Every line of the listing that contains the word "developed" is to be copied out.
━━ Data extracts
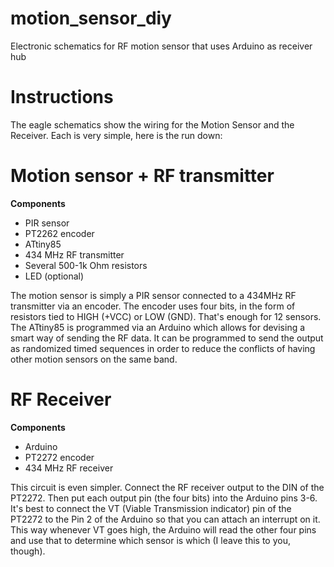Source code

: motion_sensor_diy
=================

Electronic schematics for RF motion sensor that uses Arduino as receiver hub


Instructions
=================

The eagle schematics show the wiring for the Motion Sensor and the Receiver. Each is very simple, here is the run down:

<h1>Motion sensor + RF transmitter</h1>

<strong>Components</strong>
<ul>
<li>PIR sensor</li>
<li>PT2262 encoder</li>
<li>ATtiny85</li>
<li>434 MHz RF transmitter</li>
<li>Several 500-1k Ohm resistors</li>
<li>LED (optional)</li>
</ul>

The motion sensor is simply a PIR sensor connected to a 434MHz RF transmitter via an encoder. The encoder uses four bits, in the form of resistors tied to HIGH (+VCC) or LOW (GND). That's enough for 12 sensors. 
The ATtiny85 is programmed via an Arduino which allows for devising a smart way of sending the RF data. It can be programmed to send the output as randomized timed sequences in order to reduce the conflicts of having other motion sensors on the same band.


<h1>RF Receiver</h1>

<strong>Components</strong>
<ul>
<li>Arduino</li>
<li>PT2272 encoder</li>
<li>434 MHz RF receiver</li>
</ul>

This circuit is even simpler. Connect the RF receiver output to the DIN of the PT2272. Then put each output pin (the four bits) into the Arduino pins 3-6. It's best to connect the VT (Viable Transmission indicator) pin of the PT2272 to the Pin 2 of the Arduino so that you can attach an interrupt on it. This way whenever VT goes high, the Arduino will read the other four pins and use that to determine which sensor is which (I leave this to you, though).
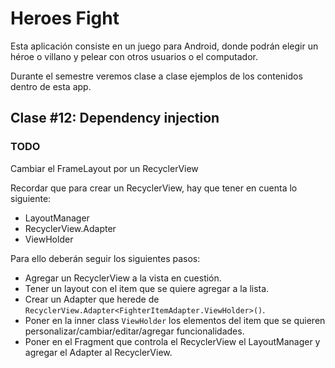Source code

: # Heroes Fight

Esta aplicación consiste en un juego para Android, donde podrán elegir un héroe o villano y pelear con otros usuarios o el computador.

Durante el semestre veremos clase a clase ejemplos de los contenidos dentro de esta app.

## Clase #12: Dependency injection

### TODO
Cambiar el FrameLayout por un RecyclerView

Recordar que para crear un RecyclerView, hay que tener en cuenta lo siguiente:
* LayoutManager
* RecyclerView.Adapter
* ViewHolder
  
Para ello deberán seguir los siguientes pasos:
* Agregar un RecyclerView a la vista en cuestión.
* Tener un layout con el item que se quiere agregar a la lista.
* Crear un Adapter que herede de `RecyclerView.Adapter<FighterItemAdapter.ViewHolder>()`.
* Poner en la inner class `ViewHolder` los elementos del item que se quieren personalizar/cambiar/editar/agregar funcionalidades.
* Poner en el Fragment que controla el RecyclerView el LayoutManager y agregar el Adapter al RecyclerView.

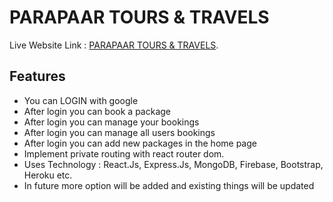# PARAPAAR TOURS & TRAVELS

Live Website Link : [PARAPAAR TOURS & TRAVELS](https://parapaar-tours-travels.web.app).

## Features

<ul>
<li>You can LOGIN with google</li>
<li>After login you can book a package</li>
<li>After login you can manage your bookings</li>
<li>After login you can manage all users bookings</li>
<li>After login you can add new packages in the home page</li>
<li>Implement private routing with react router dom.</li>
<li>Uses Technology : React.Js, Express.Js, MongoDB, Firebase, Bootstrap, Heroku etc.</li>
<li>In future more option will be added and existing things will be updated</li>
</ul>
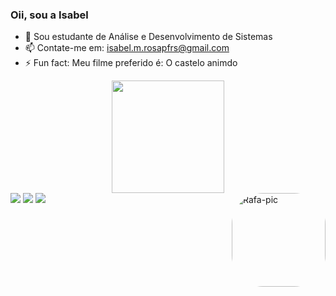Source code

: ### Oii, sou a Isabel
- 🌱 Sou estudante de Análise e Desenvolvimento de Sistemas
- 📫 Contate-me em: isabel.m.rosapfrs@gmail.com
- ⚡ Fun fact: Meu filme preferido é: O castelo animdo


<div align="center">
  <a href="https://github.com/Isabel-MR">
  <img height="180em" src="https://github-readme-stats.vercel.app/api?username=Isabel-MR&show_icons=true&theme=dracula&include_all_commits=true&count_private=true"/>
</div>


<div>
  <a href="https://instagram.com/isamrxx" target="_blank"><img src="https://img.shields.io/badge/-Instagram-%23E4405F?style=for-the-badge&logo=instagram&logoColor=white" target="_blank"></a>
  <a href = "mailto:isabel.m.rosapfrs@gmail.com"><img src="https://img.shields.io/badge/-Gmail-%23333?style=for-the-badge&logo=gmail&logoColor=white" target="_blank"></a>
  <a href="https://www.linkedin.com/in/isabel-maria-da-rosa-a4b356213/" target="_blank"><img src="https://img.shields.io/badge/-LinkedIn-%230077B5?style=for-the-badge&logo=linkedin&logoColor=white" target="_blank"></a> 
    <img align="right" alt="Rafa-pic" height="150" style="border-radius:50px;" src="https://media.giphy.com/media/uKPsJbRnfqJH0YSHIo/giphy.gif">
</div>

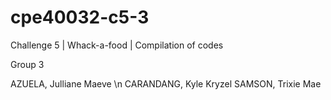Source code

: # cpe40032-c5-3
Challenge 5 | Whack-a-food | Compilation of codes

Group 3

AZUELA, Julliane Maeve \n
CARANDANG, Kyle Kryzel
SAMSON, Trixie Mae
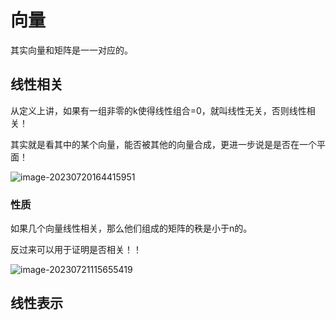 # 向量

其实向量和矩阵是一一对应的。

## 线性相关

从定义上讲，如果有一组非零的k使得线性组合=0，就叫线性无关，否则线性相关！

其实就是看其中的某个向量，能否被其他的向量合成，更进一步说是是否在一个平面！

![image-20230720164415951](https://taufik.oss-cn-beijing.aliyuncs.com/img/image-20230720164415951.png)

### 性质

如果几个向量线性相关，那么他们组成的矩阵的秩是小于n的。

反过来可以用于证明是否相关！！

![image-20230721115655419](https://taufik.oss-cn-beijing.aliyuncs.com/img/image-20230721115655419.png)



## 线性表示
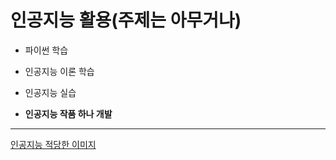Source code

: # 인공지능 활용(주제는 아무거나)

+ 파이썬 학습
- 인공지능 이론 학습
* 인공지능 실습
+ __인공지능 작품 하나 개발__

---

[인공지능 적당한 이미지](https://search.pstatic.net/common/?src=http%3A%2F%2Fblogfiles.naver.net%2FMjAyMTExMTdfMTkw%2FMDAxNjM3MTQ2OTMyNDc5.4vaeCkm4rprsEEDzVzpgbwNtN5GZMcHY4mlo196qNusg.cvF2CaqKVmX5zz6xiv4BgkojgCH0eJUIgdq6Mr_0Hpwg.JPEG.loa-consulting-group%2F3.jpg&type=sc960_832)

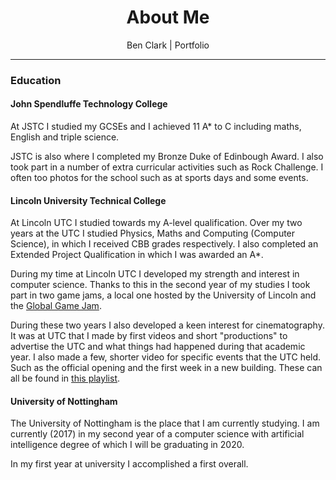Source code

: <div style="text-align: center">
  <h1>About Me</h1>
  <p>Ben Clark | Portfolio</p>
</div>

---

### Education

#### John Spendluffe Technology College

At JSTC I studied my GCSEs and I achieved 11 A* to C including maths, English and triple science.

JSTC is also where I completed my Bronze Duke of Edinbough Award. I also took part in a number of extra curricular activities such as Rock Challenge. I often too photos for the school such as at sports days and some events.

#### Lincoln University Technical College

At Lincoln UTC I studied towards my A-level qualification. Over my two years at the UTC I studied Physics, Maths and Computing (Computer Science), in which I received CBB grades respectively. I also completed an Extended Project Qualification in which I was awarded an A*. 

During my time at Lincoln UTC I developed my strength and interest in computer science. Thanks to this in the second year of my studies I took part in two game jams, a local one hosted by the University of Lincoln and the [Global Game Jam](https://globalgamejam.org/).

During these two years I also developed a keen interest for cinematography. It was at UTC that I made by first videos and short "productions" to advertise the UTC and what things had happened during that academic year. I also made a few, shorter video for specific events that the UTC held. Such as the official opening and the first week in a new building. These can all be found in [this playlist](https://www.youtube.com/playlist?list=PLhHvdVLwUP3RiGEq0NlH55STttWH1ym7n).

#### University of Nottingham

The University of Nottingham is the place that I am currently studying. I am currently (2017) in my second year of a computer science with artificial intelligence degree of which I will be graduating in 2020. 

In my first year at university I accomplished a first overall.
━━━━
• [Reply to the task]
During my time at Lincoln UTC I developed my strength and interest in computer science. Thanks to this in the second year of my studies I took part in two game jams, a local one hosted by the University of Lincoln and the [Global Game Jam](https://globalgamejam.org/).
During these two years I also developed a keen interest for cinematography. It was at UTC that I made by first videos and short "productions" to advertise the UTC and what things had happened during that academic year. I also made a few, shorter video for specific events that the UTC held. Such as the official opening and the first week in a new building. These can all be found in [this playlist](https://www.youtube.com/playlist?list=PLhHvdVLwUP3RiGEq0NlH55STttWH1ym7n).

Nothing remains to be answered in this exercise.